Bo Xilai

Bo Xilai (Pinyin: Bó Xīlái; born 3 July 1949) is a former Chinese politician. He came to prominence through his tenures as the mayor of the coastal economic hub of Dalian and then governor of Liaoning province. From 2004 to November 2007, he served as Minister of Commerce. Between 2007 and 2012 he served as a member of the Central Politburo and secretary of the Communist Party's Chongqing branch.

The son of Bo Yibo, one of the Eight Elders of the Communist Party of China, Bo Xilai is identified as one of the "princelings" of Chinese politics. He cultivated a casual and charismatic image in the media that marked a departure from the normally staid nature of Chinese politics.

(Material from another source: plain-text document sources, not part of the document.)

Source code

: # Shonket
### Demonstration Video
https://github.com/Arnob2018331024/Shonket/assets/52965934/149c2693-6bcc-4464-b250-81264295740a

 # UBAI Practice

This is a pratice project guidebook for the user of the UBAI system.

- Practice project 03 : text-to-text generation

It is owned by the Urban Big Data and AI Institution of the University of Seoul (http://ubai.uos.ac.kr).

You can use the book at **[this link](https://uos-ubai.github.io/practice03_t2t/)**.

In Chongqing, Bo became known for heavy-handed populism. He initiated a campaign against organized crime, increased spending on welfare programs, maintained consistent double-digit percentage GDP growth, and campaigned to revive Cultural Revolution-era "red culture". Bo's promotion of egalitarian values and the achievements of his "Chongqing model" made him the champion of the Chinese New Left, composed of both Maoists and social democrats disillusioned with the country's market-based economic reforms and increasing economic inequality. However, the perceived lawlessness of Bo's anti-corruption campaigns, coupled with concerns about his outsized personality, made him a controversial figure.

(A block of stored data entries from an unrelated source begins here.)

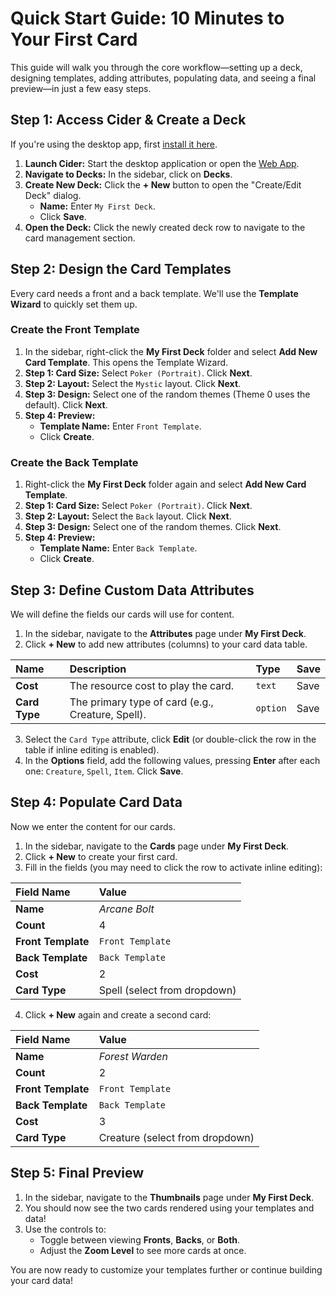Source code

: # Quick Start Guide: 10 Minutes to Your First Card

This guide will walk you through the core workflow—setting up a deck, designing templates, adding attributes, populating data, and seeing a final preview—in just a few easy steps.

## Step 1: Access Cider & Create a Deck

If you're using the desktop app, first [install it here](./installation).

1.  **Launch Cider:** Start the desktop application or open the [Web App](https://oatear.github.io/cider).
2.  **Navigate to Decks:** In the sidebar, click on **Decks**.
3.  **Create New Deck:** Click the **+ New** button to open the "Create/Edit Deck" dialog.
    *   **Name:** Enter `My First Deck`.
    *   Click **Save**.
4.  **Open the Deck:** Click the newly created deck row to navigate to the card management section.

## Step 2: Design the Card Templates

Every card needs a front and a back template. We'll use the **Template Wizard** to quickly set them up.

### Create the Front Template

1.  In the sidebar, right-click the **My First Deck** folder and select **Add New Card Template**. This opens the Template Wizard.
2.  **Step 1: Card Size:** Select `Poker (Portrait)`. Click **Next**.
3.  **Step 2: Layout:** Select the `Mystic` layout. Click **Next**.
4.  **Step 3: Design:** Select one of the random themes (Theme 0 uses the default). Click **Next**.
5.  **Step 4: Preview:**
    *   **Template Name:** Enter `Front Template`.
    *   Click **Create**.

### Create the Back Template

1.  Right-click the **My First Deck** folder again and select **Add New Card Template**.
2.  **Step 1: Card Size:** Select `Poker (Portrait)`. Click **Next**.
3.  **Step 2: Layout:** Select the `Back` layout. Click **Next**.
4.  **Step 3: Design:** Select one of the random themes. Click **Next**.
5.  **Step 4: Preview:**
    *   **Template Name:** Enter `Back Template`.
    *   Click **Create**.

## Step 3: Define Custom Data Attributes

We will define the fields our cards will use for content.

1.  In the sidebar, navigate to the **Attributes** page under **My First Deck**.
2.  Click **+ New** to add new attributes (columns) to your card data table.

| Name | Description | Type | Save |
| :--- | :--- | :--- | :--- |
| **Cost** | The resource cost to play the card. | `text` | Save |
| **Card Type** | The primary type of card (e.g., Creature, Spell). | `option` | Save |

3.  Select the `Card Type` attribute, click **Edit** (or double-click the row in the table if inline editing is enabled).
4.  In the **Options** field, add the following values, pressing **Enter** after each one: `Creature`, `Spell`, `Item`. Click **Save**.

## Step 4: Populate Card Data

Now we enter the content for our cards.

1.  In the sidebar, navigate to the **Cards** page under **My First Deck**.
2.  Click **+ New** to create your first card.
3.  Fill in the fields (you may need to click the row to activate inline editing):

| Field Name | Value |
| :--- | :--- |
| **Name** | *Arcane Bolt* |
| **Count** | 4 |
| **Front Template** | `Front Template` |
| **Back Template** | `Back Template` |
| **Cost** | 2 |
| **Card Type** | Spell (select from dropdown) |

4.  Click **+ New** again and create a second card:

| Field Name | Value |
| :--- | :--- |
| **Name** | *Forest Warden* |
| **Count** | 2 |
| **Front Template** | `Front Template` |
| **Back Template** | `Back Template` |
| **Cost** | 3 |
| **Card Type** | Creature (select from dropdown) |

## Step 5: Final Preview

1.  In the sidebar, navigate to the **Thumbnails** page under **My First Deck**.
2.  You should now see the two cards rendered using your templates and data!
3.  Use the controls to:
    *   Toggle between viewing **Fronts**, **Backs**, or **Both**.
    *   Adjust the **Zoom Level** to see more cards at once.

You are now ready to customize your templates further or continue building your card data!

Bo was considered a likely candidate for promotion to the elite Politburo Standing Committee in CPC 18th National Congress in 2012. His political fortunes came to an abrupt end following the Wang Lijun incident, in which his top lieutenant and police chief sought asylum at the American consulate in Chengdu. In the fallout, Bo was removed as Chongqing party chief in March 2012 and suspended from the politburo the following month. Bo's dismissal was notable for exposing disunity within Communist Party ranks shortly before a leadership transition. He was later stripped of all his party positions, lost his seat at the National People's Congress, and was eventually expelled from the party.